This work addresses the exponential growth in data requirements caused by smoothness assumptions in high-dimensional nonlinear Hamiltonian systems. It proposes a data-efficient, target-oriented reachability control method that uniquely integrates symplectic geometric inductive bias with trajectory recurrence on energy manifolds. By composing demonstrably verified local trajectory segments through a chaining strategy, the approach achieves control without relying on global smoothness. The established sufficient conditions for reachability tie sample complexity to the system’s intrinsic geometric and dynamical properties rather than its state dimensionality, thereby substantially overcoming the data bottleneck that plagues conventional methods in high-dimensional settings.

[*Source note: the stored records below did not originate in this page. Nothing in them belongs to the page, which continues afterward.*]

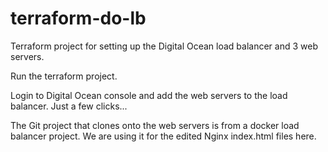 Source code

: # terraform-do-lb
Terraform project for setting up the Digital Ocean load balancer and 3 web servers.

Run the terraform project.

Login to Digital Ocean console and add the web servers to the load balancer.  Just a few clicks...

The Git project that clones onto the web servers is from a docker load balancer project.  We are using it for the edited Nginx index.html files here.
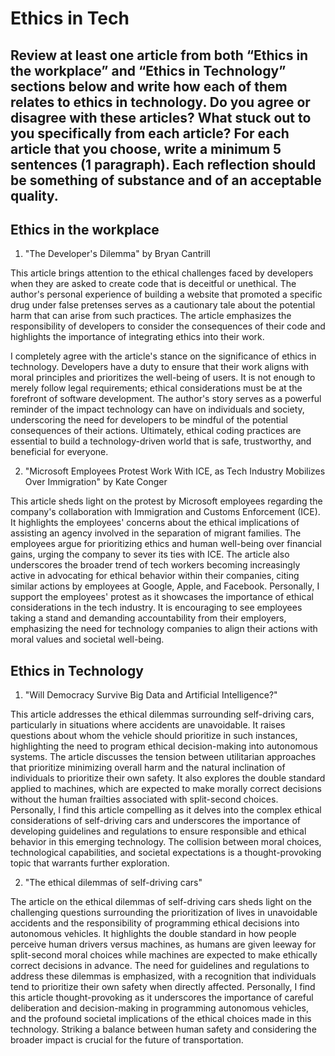 # Ethics in Tech
## Review at least one article from both “Ethics in the workplace” and “Ethics in Technology” sections below and write how each of them relates to ethics in technology. Do you agree or disagree with these articles? What stuck out to you specifically from each article? For each article that you choose, write a minimum 5 sentences (1 paragraph). Each reflection should be something of substance and of an acceptable quality.

## Ethics in the workplace
1. "The Developer's Dilemma" by Bryan Cantrill

This article brings attention to the ethical challenges faced by developers when they are asked to create code that is deceitful or unethical. The author's personal experience of building a website that promoted a specific drug under false pretenses serves as a cautionary tale about the potential harm that can arise from such practices. The article emphasizes the responsibility of developers to consider the consequences of their code and highlights the importance of integrating ethics into their work.

I completely agree with the article's stance on the significance of ethics in technology. Developers have a duty to ensure that their work aligns with moral principles and prioritizes the well-being of users. It is not enough to merely follow legal requirements; ethical considerations must be at the forefront of software development. The author's story serves as a powerful reminder of the impact technology can have on individuals and society, underscoring the need for developers to be mindful of the potential consequences of their actions. Ultimately, ethical coding practices are essential to build a technology-driven world that is safe, trustworthy, and beneficial for everyone.

2. "Microsoft Employees Protest Work With ICE, as Tech Industry Mobilizes Over Immigration" by Kate Conger

This article sheds light on the protest by Microsoft employees regarding the company's collaboration with Immigration and Customs Enforcement (ICE). It highlights the employees' concerns about the ethical implications of assisting an agency involved in the separation of migrant families. The employees argue for prioritizing ethics and human well-being over financial gains, urging the company to sever its ties with ICE. The article also underscores the broader trend of tech workers becoming increasingly active in advocating for ethical behavior within their companies, citing similar actions by employees at Google, Apple, and Facebook. Personally, I support the employees' protest as it showcases the importance of ethical considerations in the tech industry. It is encouraging to see employees taking a stand and demanding accountability from their employers, emphasizing the need for technology companies to align their actions with moral values and societal well-being.

## Ethics in Technology
1. "Will Democracy Survive Big Data and Artificial Intelligence?"

This article addresses the ethical dilemmas surrounding self-driving cars, particularly in situations where accidents are unavoidable. It raises questions about whom the vehicle should prioritize in such instances, highlighting the need to program ethical decision-making into autonomous systems. The article discusses the tension between utilitarian approaches that prioritize minimizing overall harm and the natural inclination of individuals to prioritize their own safety. It also explores the double standard applied to machines, which are expected to make morally correct decisions without the human frailties associated with split-second choices. Personally, I find this article compelling as it delves into the complex ethical considerations of self-driving cars and underscores the importance of developing guidelines and regulations to ensure responsible and ethical behavior in this emerging technology. The collision between moral choices, technological capabilities, and societal expectations is a thought-provoking topic that warrants further exploration.

2. "The ethical dilemmas of self-driving cars"

The article on the ethical dilemmas of self-driving cars sheds light on the challenging questions surrounding the prioritization of lives in unavoidable accidents and the responsibility of programming ethical decisions into autonomous vehicles. It highlights the double standard in how people perceive human drivers versus machines, as humans are given leeway for split-second moral choices while machines are expected to make ethically correct decisions in advance. The need for guidelines and regulations to address these dilemmas is emphasized, with a recognition that individuals tend to prioritize their own safety when directly affected. Personally, I find this article thought-provoking as it underscores the importance of careful deliberation and decision-making in programming autonomous vehicles, and the profound societal implications of the ethical choices made in this technology. Striking a balance between human safety and considering the broader impact is crucial for the future of transportation. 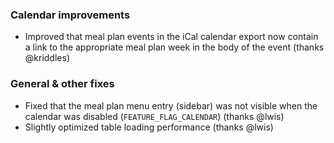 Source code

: ### Calendar improvements
- Improved that meal plan events in the iCal calendar export now contain a link to the appropriate meal plan week in the body of the event (thanks @kriddles)

### General & other fixes
- Fixed that the meal plan menu entry (sidebar) was not visible when the calendar was disabled (`FEATURE_FLAG_CALENDAR`) (thanks @lwis)
- Slightly optimized table loading performance (thanks @lwis)
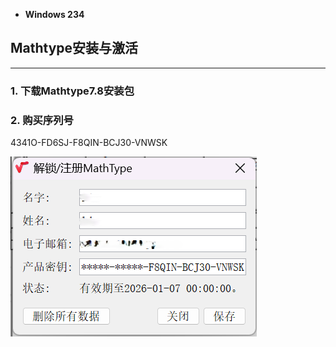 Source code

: <!-- 说明 -->
- **Windows 234**

<!-- 一级标题要留给侧边栏 -->
## Mathtype安装与激活

------

### 1. 下载Mathtype7.8安装包

### 2. 购买序列号

4341O-FD6SJ-F8QIN-BCJ30-VNWSK

![image-20250107184632939](./mathtype.assets/image-20250107184632939.png)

Inductive bias refers to restrictions on the hypothesis class that enable a learning method to generalize effectively from limited data. A canonical example in control is linearity, which underpins low sample-complexity guarantees for stabilization and optimal control. For general nonlinear dynamics, by contrast, guarantees often rely on smoothness assumptions (e.g., Lipschitz continuity) which, when combined with covering arguments, can lead to data requirements that grow exponentially with the ambient dimension. In this paper we argue that data-efficient nonlinear control demands exploiting inductive bias embedded in nature itself, namely, structure imposed by physical laws. Focusing on Hamiltonian systems, we leverage symplectic geometry and intrinsic recurrence on energy level sets to solve target reachability problems. Our approach combines the recurrence property with a recently proposed class of policies, called chain policies, which composes locally certified trajectory segments extracted from demonstrations to achieve target reachability. We provide sufficient conditions for reachability under this construction and show that the resulting data requirements depend on explicit geometric and recurrence properties of the Hamiltonian rather than the state dimension.